OK. Deep breath. It's been a very long time since I've posted or really done much of anything here. I have historically had a tendency to DO ALL THE THINGS and usually all at once. It can be fun, but seriously not sustainable in the long run. No matter what my excitement levels say at the time. So I'm going to start all over again. Right now. I've requested a re-set of my academy quests and re-made my character/quest lists. I'm starting with Mindset, so that's mostly all I'll be working through at first.
I've just gone through and cleared out my garage so I can have my lifting area back. I've been running a few times a week with a friend, but I'm stopping that. Waking up at 545 every morning but only having her show up maybe once a week is exhausting. She never came at all this week. So I broke up with her on that this afternoon. Just the scheduled running part. I've told her I'm down to run when she feels up to it, but I'm not going to wake up and be let down anymore. But this is not her fault. I could have done other things those mornings, but I didn't. I stretched a little then laid down on the sofa and usually napped until my husband got up. I don't want to feel like I'm counting on anyone else to do things though. Thinking about it, I just don't think waking up early is working for me anymore. It seems to be getting harder and harder and I'm so exhausted every day after. I was trying to do morning because my schedule is so funtastic most of the time. But I'm just going to make it work. I want this and I've been letting my schedule be an excuse and her not showing up be an excuse. And I'm just done with that.

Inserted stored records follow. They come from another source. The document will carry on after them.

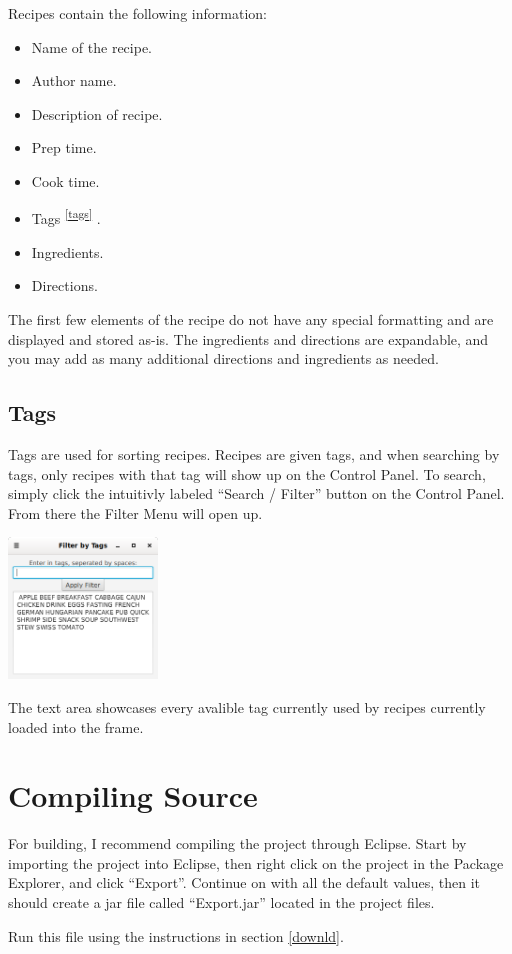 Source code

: \documentclass{article}
\begin{document}
Recipes contain the following information:

\begin{itemize}
\item{Name of the recipe.}
\item{Author name.}
\item{Description of recipe.}
\item{Prep time.}
\item{Cook time.}
\item{Tags\textsuperscript{ \ref{tags} }. }
\item{Ingredients.}
\item{Directions.}
\end{itemize}

The first few elements of the recipe do not have any special
formatting and are displayed and stored as-is. The ingredients and
directions are expandable, and you may add as many additional
directions and ingredients as needed. 

\subsection{Tags\label{tags}}

Tags are used for sorting recipes. Recipes are given tags, and when
searching by tags, only recipes with that tag will show up on the
Control Panel. To search, simply click the intuitivly labeled ``Search
/ Filter'' button on the Control Panel. From there the Filter Menu
will open up.

\begin{center}
  \includegraphics[width=150px]{img/filter.png}
\end{center}

The text area showcases every avalible tag currently used by recipes
currently loaded into the frame.

\section{Compiling Source}

For building, I recommend compiling the project through Eclipse. Start
by importing the project into Eclipse, then right click on the project
in the Package Explorer, and click ``Export''. Continue on with all
the default values, then it should create a jar file called
``Export.jar'' located in the project files.

Run this file using the instructions in section \ref{downld}.
\end{document}
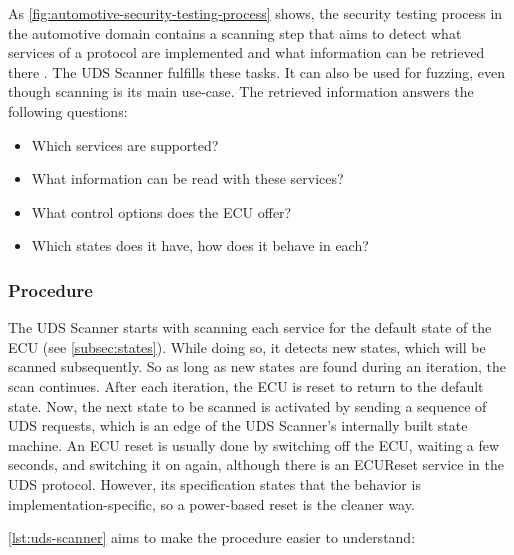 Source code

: As \autoref{fig:automotive-security-testing-process} shows, the security testing process in the automotive domain contains a scanning step that aims to detect what services of a protocol are implemented and what information can be retrieved there \cite{Bayer2015}. The UDS Scanner fulfills these tasks. It can also be used for fuzzing, even though scanning is its main use-case. The retrieved information answers the following questions:

\begin{itemize}
\item Which services are supported?
\item What information can be read with these services?
\item What control options does the ECU offer?
\item Which states does it have, how does it behave in each?
\end{itemize}


\subsubsection{Procedure}

The UDS Scanner starts with scanning each service for the default state of the ECU (see \autoref{subsec:states}). While doing so, it detects new states, which will be scanned subsequently. So as long as new states are found during an iteration, the scan continues. After each iteration, the ECU is reset to return to the default state. Now, the next state to be scanned is activated by sending a sequence of UDS requests, which is an edge of the UDS Scanner's internally built state machine. An ECU reset is usually done by switching off the ECU, waiting a few seconds, and switching it on again, although there is an ECUReset service in the UDS protocol. However, its specification states that the behavior is implementation-specific, so a power-based reset is the cleaner way.

\autoref{lst:uds-scanner} aims to make the procedure easier to understand:

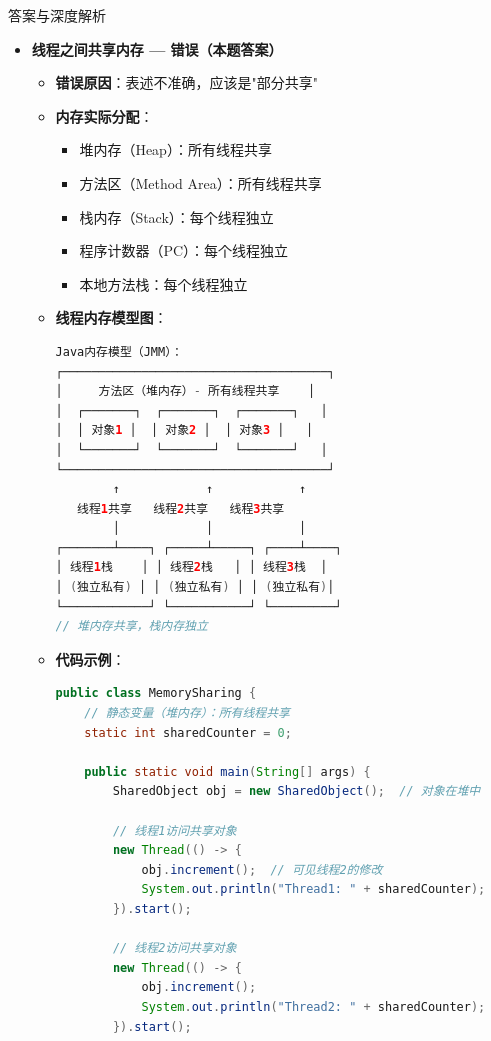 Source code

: \documentclass[12pt, a4paper]{ctexart}
\begin{document}
\begin{enumerate}[label=\textbf{\arabic*.}]
\begin{bluebox}{答案与深度解析}
\begin{itemize}[leftmargin=*, nosep, label={}]
			      \item[B] \textbf{线程之间共享内存 — 错误（本题答案）}
			            \begin{itemize}[label={}, leftmargin=*, nosep]
				            \item \textbf{错误原因}：表述不准确，应该是"部分共享"
				            \item \textbf{内存实际分配}：
				                  \begin{itemize}[label={}, nosep]
					                  \item 堆内存（Heap）：所有线程共享
					                  \item 方法区（Method Area）：所有线程共享
					                  \item 栈内存（Stack）：每个线程独立
					                  \item 程序计数器（PC）：每个线程独立
					                  \item 本地方法栈：每个线程独立
				                  \end{itemize}
				            \item \textbf{线程内存模型图}：
				                  \begin{lstlisting}[language=Java]
Java内存模型（JMM）：
┌─────────────────────────────────────┐
│     方法区（堆内存）- 所有线程共享    │
│  ┌───────┐  ┌───────┐  ┌───────┐   │
│  │ 对象1 │  │ 对象2 │  │ 对象3 │   │
│  └───────┘  └───────┘  └───────┘   │
└─────────────────────────────────────┘
        ↑            ↑            ↑
   线程1共享   线程2共享   线程3共享
        │            │            │
┌───────┴────┐ ┌─────┴─────┐ ┌────┴────┐
│ 线程1栈    │ │ 线程2栈   │ │ 线程3栈  │
│ (独立私有) │ │ (独立私有) │ │ (独立私有)│
└────────────┘ └───────────┘ └─────────┘
// 堆内存共享，栈内存独立
					      \end{lstlisting}
				            \item \textbf{代码示例}：
				                  \begin{lstlisting}[language=Java]
public class MemorySharing {
    // 静态变量（堆内存）：所有线程共享
    static int sharedCounter = 0;

    public static void main(String[] args) {
        SharedObject obj = new SharedObject();  // 对象在堆中

        // 线程1访问共享对象
        new Thread(() -> {
            obj.increment();  // 可见线程2的修改
            System.out.println("Thread1: " + sharedCounter);
        }).start();

        // 线程2访问共享对象
        new Thread(() -> {
            obj.increment();
            System.out.println("Thread2: " + sharedCounter);
        }).start();


\end{lstlisting}
\end{itemize}
\end{itemize}
\end{bluebox}
\end{enumerate}
\end{document}
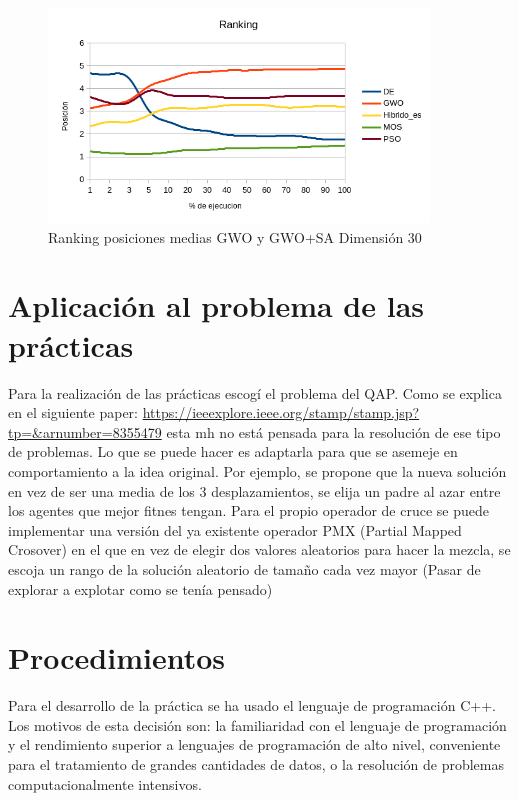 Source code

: \documentclass[a4paper, 12.5pt]{report}
\begin{document}
\begin{figure}[H]
    \centering
    \caption{Ranking posiciones medias GWO y GWO+SA Dimensión 30}
    \includegraphics[width=0.9\textwidth]{Resultados/hibrido/Externo/D30/media_posicion.png}


\end{figure}






\section{Aplicación al problema de las prácticas}

Para la realización de las prácticas escogí el problema del QAP. Como se explica en el siguiente paper: \url{https://ieeexplore.ieee.org/stamp/stamp.jsp?tp=&arnumber=8355479} esta mh no está pensada para la resolución de ese tipo de problemas. Lo que se puede hacer es adaptarla para que se asemeje en comportamiento a la idea original. Por ejemplo, se propone que la nueva solución en vez de ser una media de los 3 desplazamientos, se elija un padre al azar entre los agentes que mejor fitnes tengan. Para el propio operador de cruce se puede implementar una versión del ya existente operador PMX (Partial Mapped Crosover) en el que en vez de elegir dos valores aleatorios para hacer la mezcla, se escoja un rango de la solución aleatorio de tamaño cada vez mayor (Pasar de explorar a explotar como se tenía pensado)


\section{Procedimientos}

Para el desarrollo de la práctica se ha usado el lenguaje de programación C++. Los motivos de esta decisión son: la familiaridad con el lenguaje de programación y el rendimiento superior a lenguajes de programación de alto nivel, conveniente para el tratamiento de grandes cantidades de datos, o la resolución de problemas computacionalmente intensivos.
\end{document}

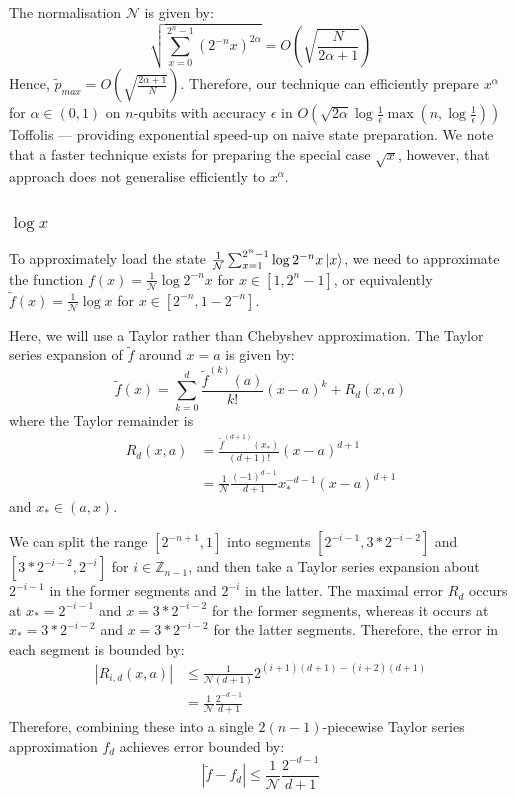 \documentclass[aps,prx,twocolumn,floatfix,10pt,amssymb,amsfont,amsmath,superscriptaddress,float,nofootinbib,longbibliography,nobalancelastpage]{revtex4-2}
\theoremstyle{empty}
\begin{document}
The normalisation $\mathcal{N}$ is given by:
\begin{equation}
    \sqrt{\sum_{x=0}^{2^n-1}(2^{-n} x)^{2\alpha}}  = O\left(\sqrt{\frac{N}{2\alpha+1}}\right)
\end{equation}
Hence, $\tilde{p}_{max} = O\left(\sqrt{\frac{2\alpha+1}{N}
}\right)$. Therefore, our technique can efficiently prepare $x^{\alpha}$ for $\alpha \in (0,1)$ on $n$-qubits with accuracy $\epsilon$ in $O(\sqrt{2\alpha} \log \frac{1}{\epsilon}\max(n, \log\frac{1}{\epsilon}))$ Toffolis --- providing exponential speed-up on naive state preparation. We note that a faster technique \cite{PhysRevLett.122.020502} exists for preparing the special case $\sqrt{x}$, however, that approach does not generalise efficiently to $x^{\alpha}$.

\subsubsection{$\log x$}
\label{section:inverse} To approximately load the state $\frac{1}{\mathcal{N}}\sum_{x=1}^{2^n-1} \log{2^{-n}x}\ket{x}$, we need to approximate the function $f(x) = \frac{1}{\mathcal{N}}\log{2^{-n}x}$ for $x \in [1, 2^n-1]$, or equivalently $\tilde f(x) =\frac{1}{\mathcal{N}}\log{x}$ for $x \in [2^{-n}, 1-2^{-n}]$. 

Here, we will use a Taylor rather than Chebyshev approximation. The Taylor series expansion of $\tilde f$ around $x=a$ is given by:
\begin{equation}
        \tilde f(x) = \sum_{k=0}^d \frac{\tilde{f}^{(k)}(a)}{k!}(x-a)^k + R_d(x,a)
\end{equation}
where the Taylor remainder is
\begin{align}
    R_d(x,a) &= \frac{\tilde{f}^{(d+1)}(x_*)}{(d+1)!}(x-a)^{d+1} \nonumber \\
            &= \frac{1}{\mathcal{N}} \frac{(-1)^{d-1}}{d+1} x_*^{-d-1}(x-a)^{d+1}
\end{align}
and $x_* \in (a,x)$.

We can split the range $[2^{-n+1}, 1]$ into segments $[2^{-i-1}, 3*2^{-i-2}]$ and $[3*2^{-i-2}, 2^{-i}]$ for $i \in \mathbb{Z}_{n-1}$, and then take a Taylor series expansion about $2^{-i-1}$ in the former segments and $2^{-i}$ in the latter. The maximal error $R_d$ occurs at $x_* = 2^{-i-1}$ and $x=3*2^{-i-2}$ for the former segments, whereas it occurs at $x_* = 3*2^{-i-2}$ and $x=3*2^{-i-2}$ for the latter segments. Therefore, the error in each segment is bounded by:
\begin{align}
    |R_{i,d}(x,a)| &\leq \frac{1}{\mathcal{N}(d+1)}  2^{(i+1)(d+1)-(i+2)(d+1)} \nonumber\\
                &= \frac{1}{\mathcal{N}} \frac{2^{-d-1}}{d+1}
\end{align}
Therefore, combining these into a single $2(n-1)$-piecewise Taylor series approximation $f_d$ achieves error bounded by:
\begin{equation}
     |\tilde f - f_{d}| \leq   \frac{1}{\mathcal{N}} \frac{2^{-d-1}}{d+1}
\end{equation}
\end{document}
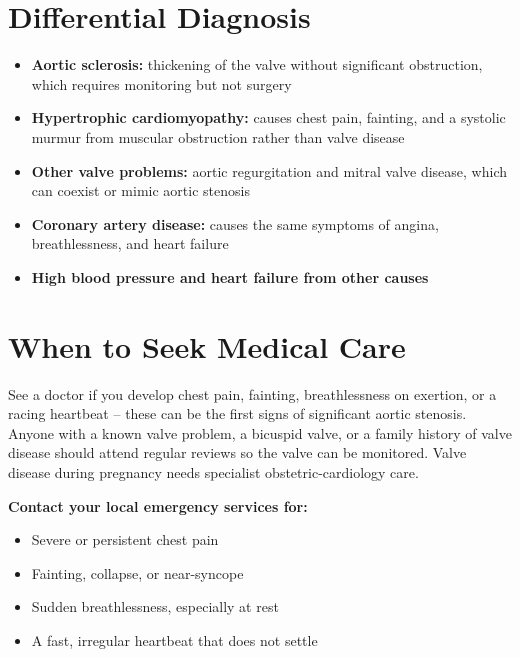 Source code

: \section*{Differential Diagnosis}
\begin{itemize}
    \item \textbf{Aortic sclerosis:} thickening of the valve without significant obstruction, which requires monitoring but not surgery
    \item \textbf{Hypertrophic cardiomyopathy:} causes chest pain, fainting, and a systolic murmur from muscular obstruction rather than valve disease
    \item \textbf{Other valve problems:} aortic regurgitation and mitral valve disease, which can coexist or mimic aortic stenosis
    \item \textbf{Coronary artery disease:} causes the same symptoms of angina, breathlessness, and heart failure
    \item \textbf{High blood pressure and heart failure from other causes}
\end{itemize}

\section*{When to Seek Medical Care}
See a doctor if you develop chest pain, fainting, breathlessness on exertion, or a racing heartbeat -- these can be the first signs of significant aortic stenosis. Anyone with a known valve problem, a bicuspid valve, or a family history of valve disease should attend regular reviews so the valve can be monitored. Valve disease during pregnancy needs specialist obstetric-cardiology care.

\textbf{Contact your local emergency services for:}
\begin{itemize}
    \item Severe or persistent chest pain
    \item Fainting, collapse, or near-syncope
    \item Sudden breathlessness, especially at rest
    \item A fast, irregular heartbeat that does not settle
\end{itemize}

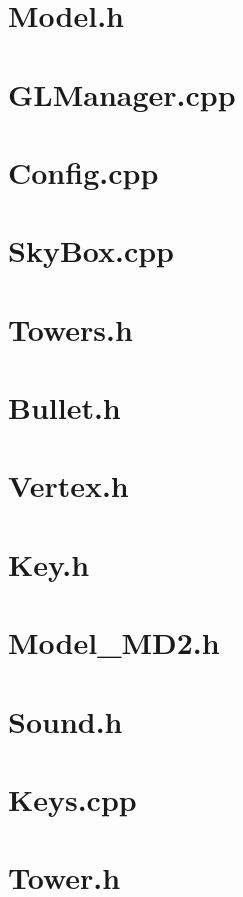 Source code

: \section*{Model.h}

\pagebreak
\section*{GLManager.cpp}

\pagebreak
\section*{Config.cpp}

\pagebreak
\section*{SkyBox.cpp}

\pagebreak
\section*{Towers.h}

\pagebreak
\section*{Bullet.h}

\pagebreak
\section*{Vertex.h}

\pagebreak
\section*{Key.h}

\pagebreak
\section*{Model\_MD2.h}

\pagebreak
\section*{Sound.h}

\pagebreak
\section*{Keys.cpp}

\pagebreak
\section*{Tower.h}

\pagebreak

So for now, I'm going to make a quick lift happen after work on Wednesday and Friday and another lift on Sundays when I can fit it in. I'm going to make sure I yoga once a week whenever I can do it, I'm thinking Monday or Friday, but we'll see. As long as it happens once a week, I'll be good with that. Otherwise I'm just going to run when we have time to go together and walk the dogs as much as possible.I'm going to work on my food and sleep and just do the best I can.
So, Life update! If you followed me before. Some of you are still facebook friends, but I'm not a great poster when things are going on and things seem to be always going on.
I opened my yarn shop. Rebel Purl has been going just over a year now and I love everything about it. I love coming up with colorways and names. I love creating patterns and knitting samples. I love talking to people about yarn and patterns and just the fun of creating. I spent the first year getting used to dying schedules and processes, advertising, and such. I'm spending this year checking out events and selling at a few. Next year I'm hoping to do many more events and some larger ones. My dream would be to grow this into a small business that could be my primary/only job. I would love to have a little workshop with a small retail space and an area where I could do classes and host knit nights and such. But that is a long time off yet. Right now I'm just lucky that it pays enough to keep itself going.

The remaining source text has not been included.